In 2020, the mockumentary has become a go-to comedy format, but back in 1997, it belonged almost exclusively to Spinal Tap. Cornwell says that Stella Street didn’t set out to break boundaries, but he was aware that there nothing else like it on TV.
“I knew it was different and quite original.” says Cornwell. “Peter Richardson’s a bit of a genius. He did The Comic Strip – he got all those disparate people and somehow kept them together for all those great films. I think that’s why the BBC wanted it. Also, it was quite cheap! It was just a couple of cameras. And it wasn’t like other impressions shows, like Dead Ringers, which I went on to do. Stella Street was always a bit edgier than that.”
Along with Bowie, Stella Street fans included the real Rolling Stones – “Mick and Keith watched, of course,” says Cornwell. “That was cool” – and the real Michael Caine.
“Caine was complimentary about it,” says Cornwell. “He said, ‘They’ve got me in my Alfie period really well.’ That’s nice coming from him, because everyone does Michael Caine. It’s page one in the impressionist’s manual – along with Tommy Cooper and Frank Spencer. It was always gratifying, hearing from the people that we did.”
The show did have its regular fans too. Cornwell recalls good reviews and support from the critic Victor Lewis-Smith. But it wasn’t always straightforward to watch. “The problem was, it was quite difficult to find. It was never on at the same time! You had to be into it to find it.

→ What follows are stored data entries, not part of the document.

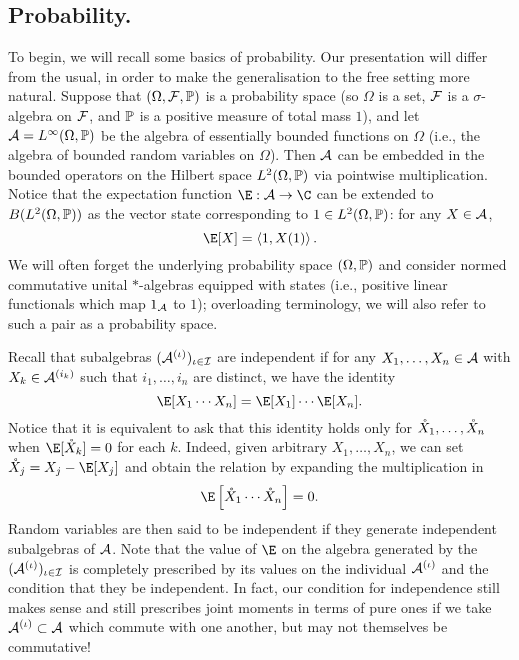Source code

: \subsection{Probability.}
To begin, we will recall some basics of probability.
Our presentation will differ from the usual, in order to make the generalisation to the free setting more natural.
Suppose that $(\Omega, \mathcal{F}, \P)$ is a probability space (so $\Omega$ is a set, $\cF$ is a $\sigma$-algebra on $\cF$, and $\P$ is a positive measure of total mass $1$), and let $\A = L^\infty(\Omega, \P)$ be the algebra of essentially bounded functions on $\Omega$ (i.e., the algebra of bounded random variables on $\Omega$).
Then $\A$ can be embedded in the bounded operators on the Hilbert space $L^2(\Omega, \P)$ via pointwise multiplication.
Notice that the expectation function $\E : \A \to \C$ can be extended to $B(L^2(\Omega, \P))$ as the vector state corresponding to $1 \in L^2(\Omega, \P)$: for any $X \in \A$,
$$\E[X] = \ang{1, X(1)}.$$
We will often forget the underlying probability space $(\Omega, \P)$ and consider normed commutative unital $*$-algebras equipped with states (i.e., positive linear functionals which map $1_\A$ to $1$); overloading terminology, we will also refer to such a pair as a probability space.

Recall that subalgebras $(\A^{(\iota)})_{\iota\in\I}$ are independent if for any $X_1, \ldots, X_n \in \A$ with $X_k \in \A^{(i_k)}$ such that $i_1, \ldots, i_n$ are distinct, we have the identity
$$\E[X_1\cdots X_n] = \E[X_1]\cdots\E[X_n].$$
Notice that it is equivalent to ask that this identity holds only for $\oX_1, \ldots, \oX_n$ when $\E[\oX_k] = 0$ for each $k$.
Indeed, given arbitrary $X_1, \ldots, X_n$, we can set $\oX_j = X_j - \E[X_j]$ and obtain the relation by expanding the multiplication in
$$\E\sq{\oX_1\cdots\oX_n} = 0.$$
Random variables are then said to be independent if they generate independent subalgebras of $\A$.
Note that the value of $\E$ on the algebra generated by the $(\A^{(\iota)})_{\iota\in\I}$ is completely prescribed by its values on the individual $\A^{(\iota)}$ and the condition that they be independent.
In fact, our condition for independence still makes sense and still prescribes joint moments in terms of pure ones if we take $\A^{(\iota)} \subset \A$ which commute with one another, but may not themselves be commutative!

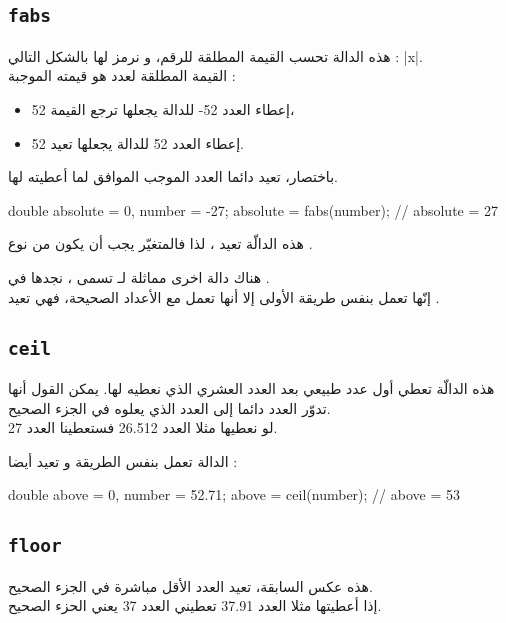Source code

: \subsection{\texttt{fabs}}

هذه الدالة تحسب القيمة المطلقة للرقم، و نرمز لها بالشكل التالي : |x|.\\
القيمة المطلقة لعدد هو قيمته الموجبة :

\begin{itemize}
  \item إعطاء العدد 52- للدالة يجعلها ترجع القيمة 52،
  \item إعطاء العدد 52 للدالة يجعلها تعيد 52.
\end{itemize}

باختصار، تعيد دائما العدد الموجب الموافق لما أعطيته لها.

\begin{Console}
double absolute = 0, number = -27;
absolute = fabs(number); // absolute = 27
\end{Console}

هذه الدالّة تعيد
،
لذا فالمتغيّر
يجب أن يكون من نوع
.

\begin{information}
هناك دالة اخرى مماثلة لـ
تسمى
،
نجدها في
.\\
إنّها تعمل بنفس طريقة الأولى إلا أنها تعمل مع الأعداد الصحيحة، فهي تعيد
.
\end{information}

\subsection{\texttt{ceil}}

هذه الدالّة تعطي أول عدد طبيعي بعد العدد العشري الذي نعطيه لها. يمكن القول أنها تدوّر العدد دائما إلى العدد الذي يعلوه في الجزء الصحيح.\\
لو نعطيها مثلا العدد 26.512 فستعطينا العدد 27.

الدالة تعمل بنفس الطريقة و تعيد
أيضا :

\begin{Csource}
double above = 0, number = 52.71;
above = ceil(number); // above = 53
\end{Csource}

\subsection{\texttt{floor}}
هذه عكس السابقة، تعيد العدد الأقل مباشرة في الجزء الصحيح.\\
إذا أعطيتها مثلا العدد 37.91 تعطيني العدد 37 يعني الحزء الصحيح.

“It was a cult thing – I think we were aware of it. But people still talk about it, so it made some kind of mark. I’ll take that. We used to get a couple of million watching – sometimes three million. Imagine that now! Those would be huge figures.”
A film followed in 2004, which added Ronni Ancona to the line-up. The (slightly) glossier production values undermined the series’s basic gag: high-budget celebs in a low-budget world.
“It’s a challenge, when a comedy series tries to make a feature film,” Cornwell says. “Very often it doesn’t work. We got away with it – it was alright, I think. Ronni Ancona was great, and it was just extraordinary actually doing a movie. But it was shot on a different street – it didn’t look like the TV series.”
Stella Street’s cult reputation is partly thanks to its release on DVD, though its fourth and final series never made it there. Nowadays, YouTube seems a strangely appropriate place for the stars of Stella Street to reside – the modern setting for that kind of low-budget, near-homemade style of comedy.
“What amazes me is that I think it stands up,” says Cornwell. He’s right. It’s still hilarious, smart and – in the best way possible – very strange. As he puts it: “It’s a very odd little world.”